So, I have the following problem:
I have a data set, A (data.table object), of the following structure:
date days rate
1996-01-02 9 5.763067
1996-01-02 15 5.745902
1996-01-02 50 5.673317
1996-01-02 78 5.608884
1996-01-02 169 5.473762
1996-01-03 9 5.763067
1996-01-03 14 5.747397
1996-01-03 49 5.672263
1996-01-03 77 5.603705
1996-01-03 168 5.470584
1996-01-04 11 5.729460
1996-01-04 13 5.726104
1996-01-04 48 5.664931
1996-01-04 76 5.601891
1996-01-04 167 5.468961
Note that the days column and its size may differ for each day.
My goal is now to (piecewise linearly) interpolate rate along days. I am doing this for each day via
approx(x=A[,days],y=A[,rate],xout=days_vec,rule=2)
where days_vec <- min_days:max_days, i.e. the days range I am interested in (say 1:100).
I have two problems here:
approx only interpolates, i.e. it does not create a linear fit across min(x) and max(x).

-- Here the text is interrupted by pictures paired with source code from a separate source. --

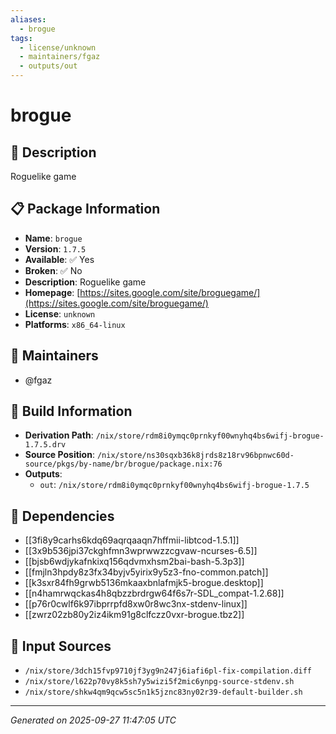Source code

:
 ```yaml
---
aliases:
  - brogue
tags:
  - license/unknown
  - maintainers/fgaz
  - outputs/out
---
```


# brogue

## 📝 Description

Roguelike game

## 📋 Package Information

- **Name**: `brogue`
- **Version**: `1.7.5`
- **Available**: ✅ Yes
- **Broken**: ✅ No
- **Description**: Roguelike game
- **Homepage**: [https://sites.google.com/site/broguegame/](https://sites.google.com/site/broguegame/)
- **License**: `unknown`
- **Platforms**: `x86_64-linux`
## 👥 Maintainers

- @fgaz


## 🔧 Build Information

- **Derivation Path**: `/nix/store/rdm8i0ymqc0prnkyf00wnyhq4bs6wifj-brogue-1.7.5.drv`
- **Source Position**: `/nix/store/ns30sqxb36k8jrds8z18rv96bpnwc60d-source/pkgs/by-name/br/brogue/package.nix:76`
- **Outputs**:
  - `out`:  `/nix/store/rdm8i0ymqc0prnkyf00wnyhq4bs6wifj-brogue-1.7.5`

## 🔗 Dependencies

- [[3fi8y9carhs6kdq69aqrqaaqn7hffmii-libtcod-1.5.1]]
- [[3x9b536jpi37ckghfmn3wprwwzzcgvaw-ncurses-6.5]]
- [[bjsb6wdjykafnkixq156qdvmxhsm2bai-bash-5.3p3]]
- [[fmjln3hpdy8z3fx34byjv5yirix9y5z3-fno-common.patch]]
- [[k3sxr84fh9grwb5136mkaaxbnlafmjk5-brogue.desktop]]
- [[n4hamrwqckas4h8qbzzbrdrgw64f6s7r-SDL_compat-1.2.68]]
- [[p76r0cwlf6k97ibprrpfd8xw0r8wc3nx-stdenv-linux]]
- [[zwrz02zb80y2iz4ikm91g8clfczz0vxr-brogue.tbz2]]

## 📁 Input Sources

- `/nix/store/3dch15fvp9710jf3yg9n247j6iafi6pl-fix-compilation.diff`
- `/nix/store/l622p70vy8k5sh7y5wizi5f2mic6ynpg-source-stdenv.sh`
- `/nix/store/shkw4qm9qcw5sc5n1k5jznc83ny02r39-default-builder.sh`

---
*Generated on 2025-09-27 11:47:05 UTC*
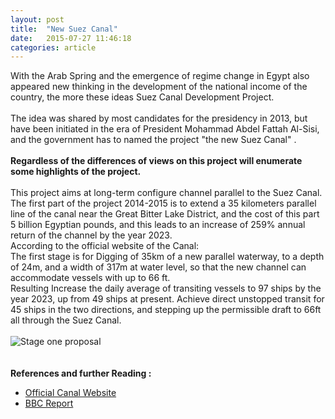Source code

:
 ```yaml
---
layout: post
title:  "New Suez Canal"
date:   2015-07-27 11:46:18
categories: article
---
```


With the Arab Spring and the emergence of regime change in Egypt also appeared new thinking in the development of the national income of the country, the more these ideas Suez Canal Development Project.<br><br>
The idea was shared by most candidates for the presidency in 2013, but have been initiated in the era of President Mohammad Abdel Fattah Al-Sisi, and the government has to named the project "the new Suez Canal" .<br><br>
<strong>Regardless of the differences of views on this project will enumerate some highlights of the project.</strong><br><br>
This project aims at long-term configure channel parallel to the Suez Canal.<br>
The first part of the project 2014-2015 is to extend a 35 kilometers parallel line of the canal near the Great Bitter Lake District, and the cost of this part 5 billion Egyptian pounds, and this leads to an increase of 259% annual return of the channel by the year 2023.<br>
According to the official website of the Canal:<br>
The first stage is for Digging of 35km of a new parallel waterway, to a depth of 24m, and a width of 317m at water level, so that the new channel can accommodate vessels with up to 66 ft.<br>
Resulting Increase the daily average of transiting vessels to 97 ships by the year 2023, up from 49 ships at present.
Achieve direct unstopped transit for 45 ships in the two directions, and stepping up the permissible draft to 66ft all through the Suez Canal.
<br><br>
<img src="http://ichef.bbci.co.uk/news/624/media/images/80419000/jpg/_80419411_suez_canal_map624.jpg" alt="Stage one proposal" />
<br><br><br>
<strong>References and further Reading :</strong>
<ul>
<li><a href="http://www.suezcanal.gov.eg/sc.aspx?show=69">Official Canal Website</a></li>
<li><a href="http://www.bbc.com/news/world-middle-east-30895545">BBC Report</a></li>
</ul>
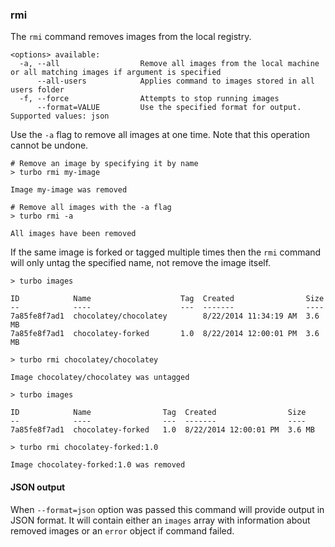 ### rmi

The `rmi` command removes images from the local registry. 

```
<options> available:
  -a, --all                  Remove all images from the local machine or all matching images if argument is specified
      --all-users            Applies command to images stored in all users folder
  -f, --force                Attempts to stop running images
      --format=VALUE         Use the specified format for output. Supported values: json

```

Use the `-a` flag to remove all images at one time. Note that this operation cannot be undone.

```
# Remove an image by specifying it by name
> turbo rmi my-image

Image my-image was removed

# Remove all images with the -a flag
> turbo rmi -a

All images have been removed
```

If the same image is forked or tagged multiple times then the `rmi` command will only untag the specified name, not remove the image itself. 

```
> turbo images

ID            Name                    Tag  Created                Size
--            ----                    ---  -------                ----
7a85fe8f7ad1  chocolatey/chocolatey        8/22/2014 11:34:19 AM  3.6 MB
7a85fe8f7ad1  chocolatey-forked       1.0  8/22/2014 12:00:01 PM  3.6 MB

> turbo rmi chocolatey/chocolatey

Image chocolatey/chocolatey was untagged

> turbo images

ID            Name                Tag  Created                Size
--            ----                ---  -------                ----
7a85fe8f7ad1  chocolatey-forked   1.0  8/22/2014 12:00:01 PM  3.6 MB

> turbo rmi chocolatey-forked:1.0

Image chocolatey-forked:1.0 was removed
```

#### JSON output

When `--format=json` option was passed this command will provide output in JSON format. It will contain either an `images` array with information about removed images or an `error` object if command failed.
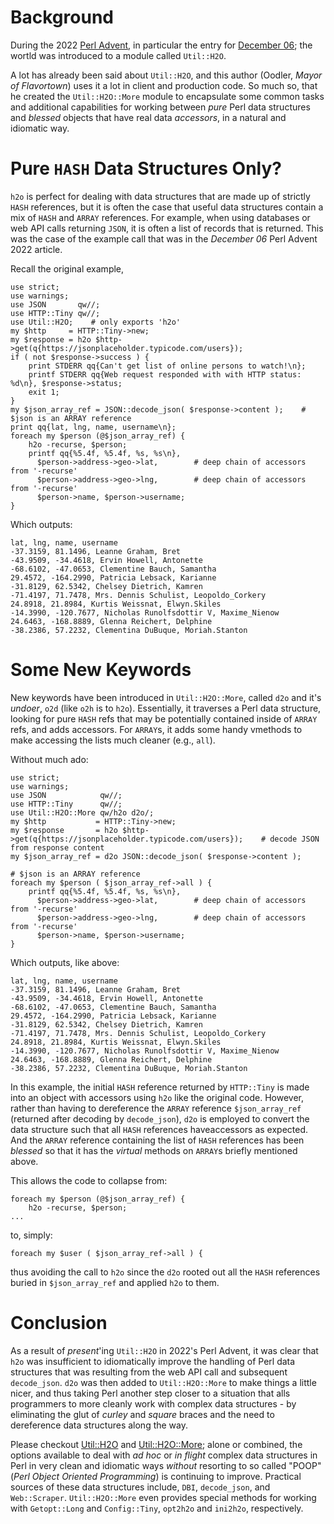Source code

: # Background

During the 2022 [Perl Advent](https://perladvent.org/2022/2022-12-06.html), in particular the entry for [December 06](https://perladvent.org/2022/2022-12-06.html); the wortld was introduced to a module called `Util::H2O`.

A lot has already been said about `Util::H2O`, and this author (Oodler, _Mayor of Flavortown_) uses it a lot in client and production code. So much so, that he created the `Util::H2O::More` module to encapsulate some common tasks and additional capabilities for working between _pure_ Perl data structures and _blessed_ objects that have real data _accessors_, in a natural and idiomatic way.

# Pure `HASH` Data Structures Only?

`h2o` is perfect for dealing with data structures that are made up of strictly `HASH` references, but it is often the case that useful data structures contain a mix of `HASH` and `ARRAY` references. For example, when using databases or web API calls returning `JSON`, it is often a list of records that is returned. This was the case of the example call that was in the _December 06_ Perl Advent 2022 article. 

Recall the original example,

```
use strict;
use warnings;
use JSON       qw//;
use HTTP::Tiny qw//;
use Util::H2O;    # only exports 'h2o'
my $http     = HTTP::Tiny->new;
my $response = h2o $http->get(q{https://jsonplaceholder.typicode.com/users});
if ( not $response->success ) {
    print STDERR qq{Can't get list of online persons to watch!\n};
    printf STDERR qq{Web request responded with with HTTP status: %d\n}, $response->status;
    exit 1;
}
my $json_array_ref = JSON::decode_json( $response->content );    # $json is an ARRAY reference
print qq{lat, lng, name, username\n};
foreach my $person (@$json_array_ref) {
    h2o -recurse, $person;
    printf qq{%5.4f, %5.4f, %s, %s\n},
      $person->address->geo->lat,        # deep chain of accessors from '-recurse'
      $person->address->geo->lng,        # deep chain of accessors from '-recurse'
      $person->name, $person->username;
}
```

Which outputs:

```
lat, lng, name, username
-37.3159, 81.1496, Leanne Graham, Bret
-43.9509, -34.4618, Ervin Howell, Antonette
-68.6102, -47.0653, Clementine Bauch, Samantha
29.4572, -164.2990, Patricia Lebsack, Karianne
-31.8129, 62.5342, Chelsey Dietrich, Kamren
-71.4197, 71.7478, Mrs. Dennis Schulist, Leopoldo_Corkery
24.8918, 21.8984, Kurtis Weissnat, Elwyn.Skiles
-14.3990, -120.7677, Nicholas Runolfsdottir V, Maxime_Nienow
24.6463, -168.8889, Glenna Reichert, Delphine
-38.2386, 57.2232, Clementina DuBuque, Moriah.Stanton
```

# Some New Keywords

New keywords have been introduced in `Util::H2O::More`, called `d2o` and it's _undoer_, `o2d` (like `o2h` is to `h2o`). Essentially, it traverses a Perl data structure, looking for pure `HASH` refs that may be potentially contained inside of `ARRAY` refs, and adds accessors. For `ARRAY`s, it adds some handy vmethods to make accessing the lists much cleaner (e.g., `all`).

Without much ado:

```
use strict;
use warnings;
use JSON            qw//;
use HTTP::Tiny      qw//;
use Util::H2O::More qw/h2o d2o/;
my $http           = HTTP::Tiny->new;
my $response       = h2o $http->get(q{https://jsonplaceholder.typicode.com/users});    # decode JSON from response content
my $json_array_ref = d2o JSON::decode_json( $response->content );

# $json is an ARRAY reference
foreach my $person ( $json_array_ref->all ) {
    printf qq{%5.4f, %5.4f, %s, %s\n},
      $person->address->geo->lat,        # deep chain of accessors from '-recurse'
      $person->address->geo->lng,        # deep chain of accessors from '-recurse'
      $person->name, $person->username;
}
```

Which outputs, like above:

```
lat, lng, name, username
-37.3159, 81.1496, Leanne Graham, Bret
-43.9509, -34.4618, Ervin Howell, Antonette
-68.6102, -47.0653, Clementine Bauch, Samantha
29.4572, -164.2990, Patricia Lebsack, Karianne
-31.8129, 62.5342, Chelsey Dietrich, Kamren
-71.4197, 71.7478, Mrs. Dennis Schulist, Leopoldo_Corkery
24.8918, 21.8984, Kurtis Weissnat, Elwyn.Skiles
-14.3990, -120.7677, Nicholas Runolfsdottir V, Maxime_Nienow
24.6463, -168.8889, Glenna Reichert, Delphine
-38.2386, 57.2232, Clementina DuBuque, Moriah.Stanton
```

In this example, the initial `HASH` reference returned by `HTTP::Tiny` is made into an object with accessors using `h2o` like the original code. However, rather than having to dereference the `ARRAY` reference `$json_array_ref` (returned after decoding by `decode_json`), `d2o` is employed to convert the data structure such that all `HASH` references haveaccessors as expected. And the `ARRAY` reference containing the list of `HASH` references has been _blessed_ so that it has the _virtual_ methods on `ARRAY`s briefly mentioned above.

This allows the code to collapse from:

```
foreach my $person (@$json_array_ref) {
    h2o -recurse, $person;
...
```
to, simply:

```
foreach my $user ( $json_array_ref->all ) {
```

thus avoiding the call to `h2o` since the `d2o` rooted out all the `HASH` references buried in `$json_array_ref` and applied `h2o` to them.

# Conclusion

As a result of _present_'ing `Util::H2O` in 2022's Perl Advent, it was clear that `h2o` was insufficient to idiomatically improve the handling of Perl data structures that was resulting from the web API call and subsequent `decode_json`. `d2o` was then added to `Util::H2O::More` to make things a little nicer, and thus taking Perl another step closer to a situation that alls programmers to more cleanly work with complex data structures - by eliminating the glut of _curley_ and _square_ braces and the need to dereference data structures along the way.

Please checkout [Util::H2O](https://metacpan.org/pod/Util::H2O) and [Util::H2O::More](https://metacpan.org/pod/Util::H2O::More); alone or combined, the options available to deal with _ad hoc_ or _in flight_ complex data structures in Perl in very clean and idiomatic ways _without_ resorting to so called "POOP" (_Perl Object Oriented Programming_) is continuing to improve. Practical sources of these data structures include, `DBI`, `decode_json`, and `Web::Scraper`. `Util::H2O::More` even provides special methods for working with `Getopt::Long` and `Config::Tiny`, `opt2h2o` and `ini2h2o`, respectively.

If I am now interested in days 1:100, I first need to do it by hand using days 9 and 15 (first 2 lines of A) via:
first_days <- 1:(A[1,days]-1) #1:8
rate_vec[first_days] <- A[1,rate] +
(first_days - A[1,days])/(A[2,days]-A[1,days])*(A[2,rate]-A[1,rate])
and then using the approx line above for rate_vec[9:100]. Is there a way of doing this in 1 step?
Right now, given that I need two steps and the shift point between the two procedures (here 9) differs among dates, I cannot see an implementation via data.table, although this would be vastly preferred (using data.table methods to interpolate/extrapolate and then returning the expanded data.table object). Thus, I currently run a for loop through the dates, which is of course much, much slower.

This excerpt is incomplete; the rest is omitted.